**Your objective**: Somewhere below, one line contains "- [X] Implement" and a later line contains "- [X] Update". Output those two lines and everything between them exactly, and nothing else.

**Dataset extract**:
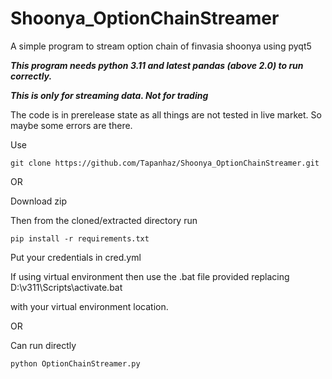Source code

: # Shoonya_OptionChainStreamer
A simple program to stream option chain of finvasia shoonya using pyqt5

***This program needs python 3.11 and latest pandas (above 2.0)  to run correctly.***

***This is only for streaming data. Not for trading***

The code is in prerelease state as all things are not tested in live market. So maybe some errors are there.

Use


```
git clone https://github.com/Tapanhaz/Shoonya_OptionChainStreamer.git
```


OR

Download zip 

Then from the cloned/extracted directory run

```
pip install -r requirements.txt
```

Put your credentials in cred.yml

If using virtual environment then use the .bat file provided replacing D:\v311\Scripts\activate.bat

with your virtual environment location.

OR

Can run directly
```
python OptionChainStreamer.py
```



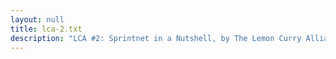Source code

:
 ```yaml
---
layout: null
title: lca-2.txt
description: "LCA #2: Sprintnet in a Nutshell, by The Lemon Curry Alliance"
---
```

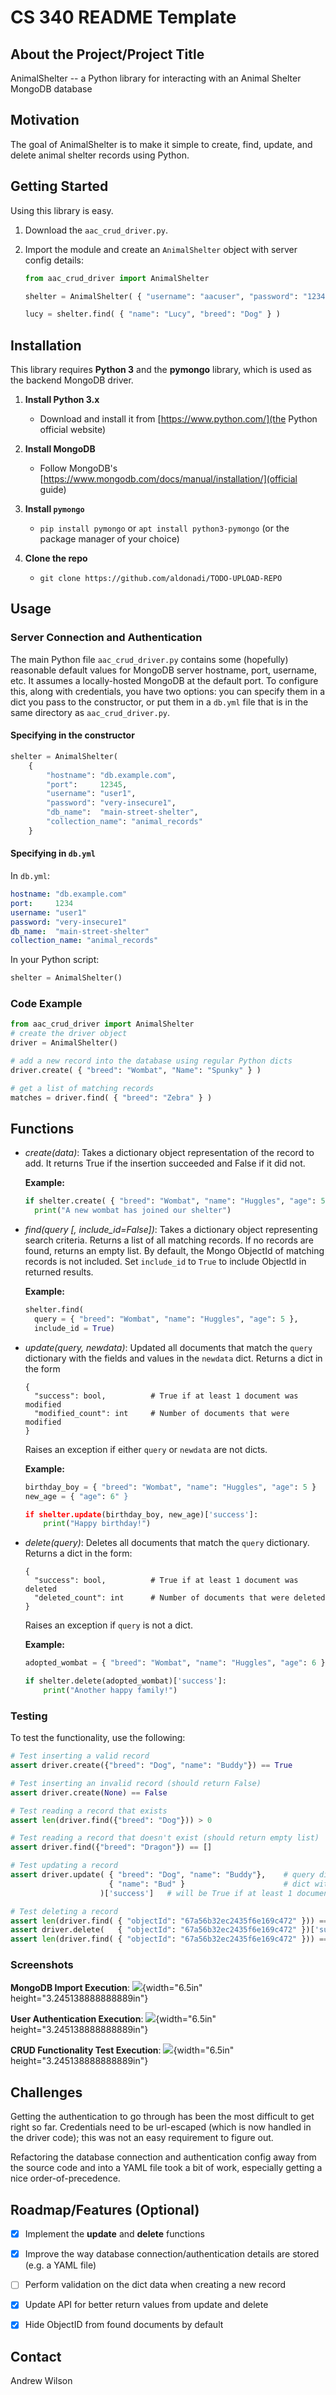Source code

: # CS 340 README Template

## About the Project/Project Title

AnimalShelter -- a Python library for interacting with an Animal Shelter
MongoDB database

## Motivation

The goal of AnimalShelter is to make it simple to create, find, update,
and delete animal shelter records using Python.

## Getting Started

Using this library is easy.

1. Download the `aac_crud_driver.py`.

2. Import the module and create an `AnimalShelter` object with server 
   config details:

    ```python
    from aac_crud_driver import AnimalShelter

    shelter = AnimalShelter( { "username": "aacuser", "password": "123456" } )

    lucy = shelter.find( { "name": "Lucy", "breed": "Dog" } )
    ```

## Installation

This library requires **Python 3** and the **pymongo** library, which is
used as the backend MongoDB driver.

1. **Install Python 3.x**
   * Download and install it from [https://www.python.com/](the Python official website)

2. **Install MongoDB**
   * Follow MongoDB's [https://www.mongodb.com/docs/manual/installation/](official guide)

3. **Install `pymongo`**
   * `pip install pymongo` or `apt install python3-pymongo` (or the package manager 
     of your choice)

4. **Clone the repo**
   * `git clone https://github.com/aldonadi/TODO-UPLOAD-REPO`

## Usage

### Server Connection and Authentication

The main Python file `aac_crud_driver.py` contains some (hopefully) reasonable default
values for MongoDB server hostname, port, username, etc. It assumes a locally-hosted 
MongoDB at the default port. To configure this, along with credentials, you have two 
options: you can specify them in a dict you pass to the constructor, or put them in a
`db.yml` file that is in the same directory as `aac_crud_driver.py`. 

#### Specifying in the constructor

```python
shelter = AnimalShelter( 
    { 
        "hostname": "db.example.com", 
        "port":     12345,
        "username": "user1",
        "password": "very-insecure1",
        "db_name":  "main-street-shelter",
        "collection_name": "animal_records"
    }
```

#### Specifying in `db.yml`

In `db.yml`:
```yml
hostname: "db.example.com" 
port:     1234
username: "user1"
password: "very-insecure1"
db_name:  "main-street-shelter"
collection_name: "animal_records"
```

In your Python script:
```python
shelter = AnimalShelter()
```

### Code Example

```python
from aac_crud_driver import AnimalShelter
# create the driver object
driver = AnimalShelter()

# add a new record into the database using regular Python dicts
driver.create( { "breed": "Wombat", "Name": "Spunky" } )

# get a list of matching records
matches = driver.find( { "breed": "Zebra" } )
```

## Functions

* *create(data)*: Takes a dictionary object representation
  of the record to add. It returns True if the insertion succeeded and
  False if it did not.

  **Example:**
  ```python
  if shelter.create( { "breed": "Wombat", "name": "Huggles", "age": 5 } ):
    print("A new wombat has joined our shelter")
  ```

* *find(query [, include_id=False])*: Takes a dictionary object representing
  search criteria. Returns a list of all matching records. If no records are found,
  returns an empty list. By default, the Mongo ObjectId of matching records is not
  included. Set `include_id` to `True` to include ObjectId in returned results.

  **Example:**
  ```python
  shelter.find(
    query = { "breed": "Wombat", "name": "Huggles", "age": 5 },
    include_id = True)
  ```

* *update(query, newdata)*: Updated all documents that match the `query`
  dictionary with the fields and values in the `newdata` dict. Returns
  a dict in the form
  
      { 
        "success": bool,          # True if at least 1 document was modified
        "modified_count": int     # Number of documents that were modified
      }

  Raises an exception if either `query` or `newdata` are not dicts.

  **Example:**
  ```python
  birthday_boy = { "breed": "Wombat", "name": "Huggles", "age": 5 }
  new_age = { "age": 6" }

  if shelter.update(birthday_boy, new_age)['success']:
      print("Happy birthday!")
  ```

* *delete(query)*: Deletes all documents that match the `query`
  dictionary. Returns a dict in the form: 

      { 
        "success": bool,          # True if at least 1 document was deleted 
        "deleted_count": int      # Number of documents that were deleted
      }

  Raises an exception if `query` is not a dict.

  **Example:**
  ```python
  adopted_wombat = { "breed": "Wombat", "name": "Huggles", "age": 6 }

  if shelter.delete(adopted_wombat)['success']:
      print("Another happy family!")
  ```
### Testing

To test the functionality, use the following:

```python
# Test inserting a valid record
assert driver.create({"breed": "Dog", "name": "Buddy"}) == True

# Test inserting an invalid record (should return False)
assert driver.create(None) == False

# Test reading a record that exists
assert len(driver.find({"breed": "Dog"})) > 0

# Test reading a record that doesn't exist (should return empty list)
assert driver.find({"breed": "Dragon"}) == []

# Test updating a record
assert driver.update( { "breed": "Dog", "name": "Buddy"},    # query dict
                      { "name": "Bud" }                      # dict with into to update
                    )['success']   # will be True if at least 1 document was updated

# Test deleting a record
assert len(driver.find( { "objectId": "67a56b32ec2435f6e169c472" })) == 1     # verify it exists
assert driver.delete(   { "objectId": "67a56b32ec2435f6e169c472" })['success']  # delete it
assert len(driver.find( { "objectId": "67a56b32ec2435f6e169c472" })) == 0     # verify it is gone
```

### Screenshots

**MongoDB Import Execution**:
![](media/image1.png){width="6.5in" height="3.245138888888889in"}

**User Authentication Execution**:
![](media/image1.png){width="6.5in" height="3.245138888888889in"}

**CRUD Functionality Test Execution**:
![](media/image1.png){width="6.5in" height="3.245138888888889in"}

## Challenges

Getting the authentication to go through has been the most difficult to
get right so far. Credentials need to be url-escaped (which is now
handled in the driver code); this was not an easy requirement to figure
out.

Refactoring the database connection and authentication config away from
the source code and into a YAML file took a bit of work, especially
getting a nice order-of-precedence.

## Roadmap/Features (Optional)

- [X] Implement the **update** and **delete** functions

- [X] Improve the way database connection/authentication details are
      stored (e.g. a YAML file)

- [ ] Perform validation on the dict data when creating a new record

- [X] Update API for better return values from update and delete

- [X] Hide ObjectID from found documents by default

## Contact

Andrew Wilson
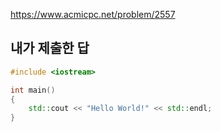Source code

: https://www.acmicpc.net/problem/2557

내가 제출한 답
--------------
```cpp
#include <iostream>

int main()
{
	std::cout << "Hello World!" << std::endl;
}
```

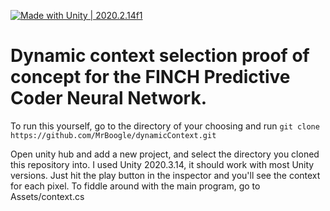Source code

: [![Made with Unity | 2020.2.14f1](https://img.shields.io/badge/Made%20with-Unity-57b9d3.svg?style=flat&logo=unity)](https://unity3d.com)

# Dynamic context selection proof of concept for the FINCH Predictive Coder Neural Network.

To run this yourself, go to the directory of your choosing and run
```git clone https://github.com/MrBoogle/dynamicContext.git```

Open unity hub and add a new project, and select the directory you cloned this repository into. I used Unity 2020.3.14, it should work with most Unity versions.
Just hit the play button in the inspector and you'll see the context for each pixel. To fiddle around with the main program, go to Assets/context.cs
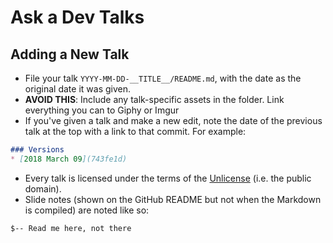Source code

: # Ask a Dev Talks

## Adding a New Talk

* File your talk `YYYY-MM-DD-__TITLE__/README.md`, with the date as the original date it was given.
* **AVOID THIS**: Include any talk-specific assets in the folder. Link everything you can to Giphy or Imgur
* If you've given a talk and make a new edit, note the date of the previous talk at the top with a link to that commit. For example:
```markdown
### Versions
* [2018 March 09](743fe1d)
```
* Every talk is licensed under the terms of the [Unlicense](http://unlicense.org/) (i.e. the public domain).
* Slide notes (shown on the GitHub README but not when the Markdown is compiled) are noted like so:
```markdown
$-- Read me here, not there
```
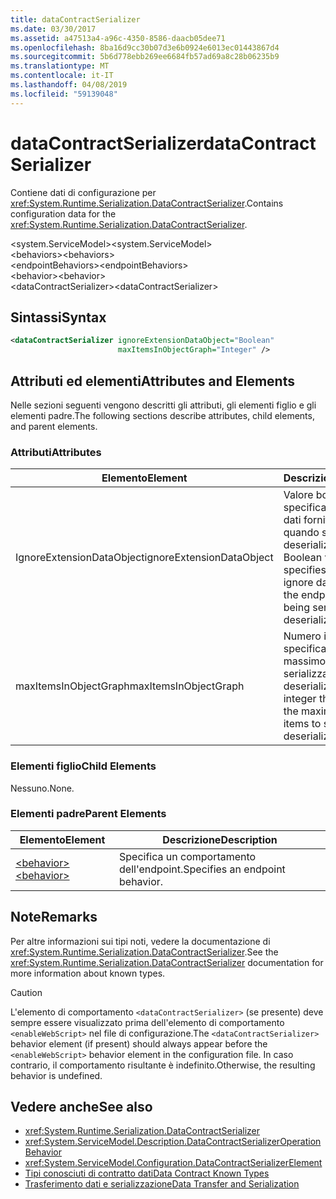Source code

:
 ```yaml
---
title: dataContractSerializer
ms.date: 03/30/2017
ms.assetid: a47513a4-a96c-4350-8586-daacb05dee71
ms.openlocfilehash: 8ba16d9cc30b07d3e6b0924e6013ec01443867d4
ms.sourcegitcommit: 5b6d778ebb269ee6684fb57ad69a8c28b06235b9
ms.translationtype: MT
ms.contentlocale: it-IT
ms.lasthandoff: 04/08/2019
ms.locfileid: "59139048"
---
```

# <a name="datacontractserializer"></a><span data-ttu-id="62284-102">dataContractSerializer</span><span class="sxs-lookup"><span data-stu-id="62284-102">dataContractSerializer</span></span>
<span data-ttu-id="62284-103">Contiene dati di configurazione per <xref:System.Runtime.Serialization.DataContractSerializer>.</span><span class="sxs-lookup"><span data-stu-id="62284-103">Contains configuration data for the <xref:System.Runtime.Serialization.DataContractSerializer>.</span></span>  
  
 <span data-ttu-id="62284-104">\<system.ServiceModel></span><span class="sxs-lookup"><span data-stu-id="62284-104">\<system.ServiceModel></span></span>  
<span data-ttu-id="62284-105">\<behaviors></span><span class="sxs-lookup"><span data-stu-id="62284-105">\<behaviors></span></span>  
<span data-ttu-id="62284-106">\<endpointBehaviors></span><span class="sxs-lookup"><span data-stu-id="62284-106">\<endpointBehaviors></span></span>  
<span data-ttu-id="62284-107">\<behavior></span><span class="sxs-lookup"><span data-stu-id="62284-107">\<behavior></span></span>  
<span data-ttu-id="62284-108">\<dataContractSerializer></span><span class="sxs-lookup"><span data-stu-id="62284-108">\<dataContractSerializer></span></span>  
  
## <a name="syntax"></a><span data-ttu-id="62284-109">Sintassi</span><span class="sxs-lookup"><span data-stu-id="62284-109">Syntax</span></span>  
  
```xml  
<dataContractSerializer ignoreExtensionDataObject="Boolean"
                        maxItemsInObjectGraph="Integer" />
```  
  
## <a name="attributes-and-elements"></a><span data-ttu-id="62284-110">Attributi ed elementi</span><span class="sxs-lookup"><span data-stu-id="62284-110">Attributes and Elements</span></span>  
 <span data-ttu-id="62284-111">Nelle sezioni seguenti vengono descritti gli attributi, gli elementi figlio e gli elementi padre.</span><span class="sxs-lookup"><span data-stu-id="62284-111">The following sections describe attributes, child elements, and parent elements.</span></span>  
  
### <a name="attributes"></a><span data-ttu-id="62284-112">Attributi</span><span class="sxs-lookup"><span data-stu-id="62284-112">Attributes</span></span>  
  
|<span data-ttu-id="62284-113">Elemento</span><span class="sxs-lookup"><span data-stu-id="62284-113">Element</span></span>|<span data-ttu-id="62284-114">Descrizione</span><span class="sxs-lookup"><span data-stu-id="62284-114">Description</span></span>|  
|-------------|-----------------|  
|<span data-ttu-id="62284-115">IgnoreExtensionDataObject</span><span class="sxs-lookup"><span data-stu-id="62284-115">ignoreExtensionDataObject</span></span>|<span data-ttu-id="62284-116">Valore booleano che specifica se ignorare i dati forniti dall'endpoint quando serializzato o deserializzato.</span><span class="sxs-lookup"><span data-stu-id="62284-116">A Boolean value that specifies whether to ignore data supplied by the endpoint, when it is being serialized or deserialized.</span></span>|  
|<span data-ttu-id="62284-117">maxItemsInObjectGraph</span><span class="sxs-lookup"><span data-stu-id="62284-117">maxItemsInObjectGraph</span></span>|<span data-ttu-id="62284-118">Numero intero che specifica il numero massimo di elementi da serializzare o deserializzare.</span><span class="sxs-lookup"><span data-stu-id="62284-118">An integer that specifies the maximum number of items to serialize or deserialize.</span></span>|  
  
### <a name="child-elements"></a><span data-ttu-id="62284-119">Elementi figlio</span><span class="sxs-lookup"><span data-stu-id="62284-119">Child Elements</span></span>  
 <span data-ttu-id="62284-120">Nessuno.</span><span class="sxs-lookup"><span data-stu-id="62284-120">None.</span></span>  
  
### <a name="parent-elements"></a><span data-ttu-id="62284-121">Elementi padre</span><span class="sxs-lookup"><span data-stu-id="62284-121">Parent Elements</span></span>  
  
|<span data-ttu-id="62284-122">Elemento</span><span class="sxs-lookup"><span data-stu-id="62284-122">Element</span></span>|<span data-ttu-id="62284-123">Descrizione</span><span class="sxs-lookup"><span data-stu-id="62284-123">Description</span></span>|  
|-------------|-----------------|  
|[<span data-ttu-id="62284-124">\<behavior></span><span class="sxs-lookup"><span data-stu-id="62284-124">\<behavior></span></span>](../../../../../docs/framework/configure-apps/file-schema/wcf/behavior-of-endpointbehaviors.md)|<span data-ttu-id="62284-125">Specifica un comportamento dell'endpoint.</span><span class="sxs-lookup"><span data-stu-id="62284-125">Specifies an endpoint behavior.</span></span>|  
  
## <a name="remarks"></a><span data-ttu-id="62284-126">Note</span><span class="sxs-lookup"><span data-stu-id="62284-126">Remarks</span></span>  
 <span data-ttu-id="62284-127">Per altre informazioni sui tipi noti, vedere la documentazione di <xref:System.Runtime.Serialization.DataContractSerializer>.</span><span class="sxs-lookup"><span data-stu-id="62284-127">See the <xref:System.Runtime.Serialization.DataContractSerializer> documentation for more information about known types.</span></span>  
  
> [!CAUTION]
>  <span data-ttu-id="62284-128">L'elemento di comportamento `<dataContractSerializer>` (se presente) deve sempre essere visualizzato prima dell'elemento di comportamento `<enableWebScript>` nel file di configurazione.</span><span class="sxs-lookup"><span data-stu-id="62284-128">The `<dataContractSerializer>` behavior element (if present) should always appear before the `<enableWebScript>` behavior element in the configuration file.</span></span> <span data-ttu-id="62284-129">In caso contrario, il comportamento risultante è indefinito.</span><span class="sxs-lookup"><span data-stu-id="62284-129">Otherwise, the resulting behavior is undefined.</span></span>  
  
## <a name="see-also"></a><span data-ttu-id="62284-130">Vedere anche</span><span class="sxs-lookup"><span data-stu-id="62284-130">See also</span></span>

- <xref:System.Runtime.Serialization.DataContractSerializer>
- <xref:System.ServiceModel.Description.DataContractSerializerOperationBehavior>
- <xref:System.ServiceModel.Configuration.DataContractSerializerElement>
- [<span data-ttu-id="62284-131">Tipi conosciuti di contratto dati</span><span class="sxs-lookup"><span data-stu-id="62284-131">Data Contract Known Types</span></span>](../../../../../docs/framework/wcf/feature-details/data-contract-known-types.md)
- [<span data-ttu-id="62284-132">Trasferimento dati e serializzazione</span><span class="sxs-lookup"><span data-stu-id="62284-132">Data Transfer and Serialization</span></span>](../../../../../docs/framework/wcf/feature-details/data-transfer-and-serialization.md)
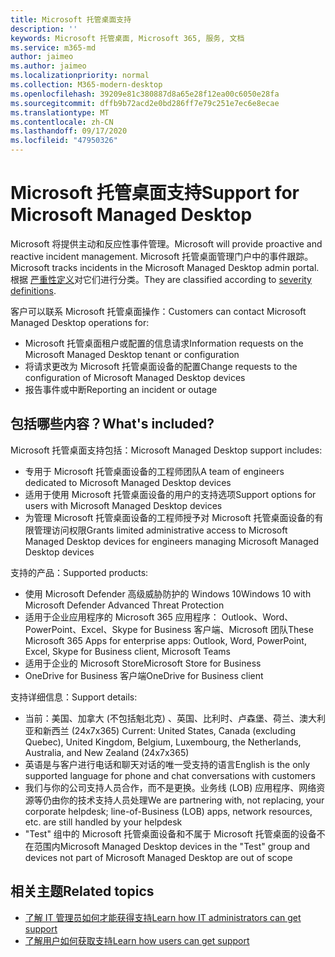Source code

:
 ```yaml
---
title: Microsoft 托管桌面支持
description: ''
keywords: Microsoft 托管桌面, Microsoft 365, 服务, 文档
ms.service: m365-md
author: jaimeo
ms.author: jaimeo
ms.localizationpriority: normal
ms.collection: M365-modern-desktop
ms.openlocfilehash: 39209e81c380887d8a65e28f12ea00c6050e28fa
ms.sourcegitcommit: dffb9b72acd2e0bd286ff7e79c251e7ec6e8ecae
ms.translationtype: MT
ms.contentlocale: zh-CN
ms.lasthandoff: 09/17/2020
ms.locfileid: "47950326"
---
```

# <a name="support-for-microsoft-managed-desktop"></a><span data-ttu-id="7224a-103">Microsoft 托管桌面支持</span><span class="sxs-lookup"><span data-stu-id="7224a-103">Support for Microsoft Managed Desktop</span></span>

<span data-ttu-id="7224a-104">Microsoft 将提供主动和反应性事件管理。</span><span class="sxs-lookup"><span data-stu-id="7224a-104">Microsoft will provide proactive and reactive incident management.</span></span> <span data-ttu-id="7224a-105">Microsoft 托管桌面管理门户中的事件跟踪。</span><span class="sxs-lookup"><span data-stu-id="7224a-105">Microsoft tracks incidents in the Microsoft Managed Desktop admin portal.</span></span> <span data-ttu-id="7224a-106">根据 [严重性定义](../working-with-managed-desktop/admin-support.md#sev)对它们进行分类。</span><span class="sxs-lookup"><span data-stu-id="7224a-106">They are classified according to [severity definitions](../working-with-managed-desktop/admin-support.md#sev).</span></span>

<span data-ttu-id="7224a-107">客户可以联系 Microsoft 托管桌面操作：</span><span class="sxs-lookup"><span data-stu-id="7224a-107">Customers can contact Microsoft Managed Desktop operations for:</span></span>
- <span data-ttu-id="7224a-108">Microsoft 托管桌面租户或配置的信息请求</span><span class="sxs-lookup"><span data-stu-id="7224a-108">Information requests on the Microsoft Managed Desktop tenant or configuration</span></span>
- <span data-ttu-id="7224a-109">将请求更改为 Microsoft 托管桌面设备的配置</span><span class="sxs-lookup"><span data-stu-id="7224a-109">Change requests to the configuration of Microsoft Managed Desktop devices</span></span>
- <span data-ttu-id="7224a-110">报告事件或中断</span><span class="sxs-lookup"><span data-stu-id="7224a-110">Reporting an incident or outage</span></span>

## <a name="whats-included"></a><span data-ttu-id="7224a-111">包括哪些内容？</span><span class="sxs-lookup"><span data-stu-id="7224a-111">What's included?</span></span>

<span data-ttu-id="7224a-112">Microsoft 托管桌面支持包括：</span><span class="sxs-lookup"><span data-stu-id="7224a-112">Microsoft Managed Desktop support includes:</span></span>

- <span data-ttu-id="7224a-113">专用于 Microsoft 托管桌面设备的工程师团队</span><span class="sxs-lookup"><span data-stu-id="7224a-113">A team of engineers dedicated to Microsoft Managed Desktop devices</span></span>
- <span data-ttu-id="7224a-114">适用于使用 Microsoft 托管桌面设备的用户的支持选项</span><span class="sxs-lookup"><span data-stu-id="7224a-114">Support options for users with Microsoft Managed Desktop devices</span></span>
- <span data-ttu-id="7224a-115">为管理 Microsoft 托管桌面设备的工程师授予对 Microsoft 托管桌面设备的有限管理访问权限</span><span class="sxs-lookup"><span data-stu-id="7224a-115">Grants limited administrative access to Microsoft Managed Desktop devices for engineers managing Microsoft Managed Desktop devices</span></span> 

<span data-ttu-id="7224a-116">支持的产品：</span><span class="sxs-lookup"><span data-stu-id="7224a-116">Supported products:</span></span>

- <span data-ttu-id="7224a-117">使用 Microsoft Defender 高级威胁防护的 Windows 10</span><span class="sxs-lookup"><span data-stu-id="7224a-117">Windows 10 with Microsoft Defender Advanced Threat Protection</span></span> 
- <span data-ttu-id="7224a-118">适用于企业应用程序的 Microsoft 365 应用程序： Outlook、Word、PowerPoint、Excel、Skype for Business 客户端、Microsoft 团队</span><span class="sxs-lookup"><span data-stu-id="7224a-118">These Microsoft 365 Apps for enterprise apps: Outlook, Word, PowerPoint, Excel, Skype for Business client, Microsoft Teams</span></span> 
- <span data-ttu-id="7224a-119">适用于企业的 Microsoft Store</span><span class="sxs-lookup"><span data-stu-id="7224a-119">Microsoft Store for Business</span></span> 
- <span data-ttu-id="7224a-120">OneDrive for Business 客户端</span><span class="sxs-lookup"><span data-stu-id="7224a-120">OneDrive for Business client</span></span> 

<span data-ttu-id="7224a-121">支持详细信息：</span><span class="sxs-lookup"><span data-stu-id="7224a-121">Support details:</span></span>

- <span data-ttu-id="7224a-122">当前：美国、加拿大 (不包括魁北克) 、英国、比利时、卢森堡、荷兰、澳大利亚和新西兰 (24x7x365) </span><span class="sxs-lookup"><span data-stu-id="7224a-122">Current: United States, Canada (excluding Quebec), United Kingdom, Belgium, Luxembourg, the Netherlands, Australia, and New Zealand (24x7x365)</span></span> 
- <span data-ttu-id="7224a-123">英语是与客户进行电话和聊天对话的唯一受支持的语言</span><span class="sxs-lookup"><span data-stu-id="7224a-123">English is the only supported language for phone and chat conversations with customers</span></span> 
- <span data-ttu-id="7224a-124">我们与你的公司支持人员合作，而不是更换。业务线 (LOB) 应用程序、网络资源等仍由你的技术支持人员处理</span><span class="sxs-lookup"><span data-stu-id="7224a-124">We are partnering with, not replacing, your corporate helpdesk; line-of-Business (LOB) apps, network resources, etc. are still handled by your helpdesk</span></span> 
- <span data-ttu-id="7224a-125">"Test" 组中的 Microsoft 托管桌面设备和不属于 Microsoft 托管桌面的设备不在范围内</span><span class="sxs-lookup"><span data-stu-id="7224a-125">Microsoft Managed Desktop devices in the "Test" group and devices not part of Microsoft Managed Desktop are out of scope</span></span> 


## <a name="related-topics"></a><span data-ttu-id="7224a-126">相关主题</span><span class="sxs-lookup"><span data-stu-id="7224a-126">Related topics</span></span>

- [<span data-ttu-id="7224a-127">了解 IT 管理员如何才能获得支持</span><span class="sxs-lookup"><span data-stu-id="7224a-127">Learn how IT administrators can get support</span></span>](../working-with-managed-desktop/admin-support.md)
- [<span data-ttu-id="7224a-128">了解用户如何获取支持</span><span class="sxs-lookup"><span data-stu-id="7224a-128">Learn how users can get support</span></span>](../working-with-managed-desktop/end-user-support.md)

**The completed task**:
- [X] Implement the **update** and **delete** functions

- [X] Improve the way database connection/authentication details are
      stored (e.g. a YAML file)

- [ ] Perform validation on the dict data when creating a new record

- [X] Update API for better return values from update and delete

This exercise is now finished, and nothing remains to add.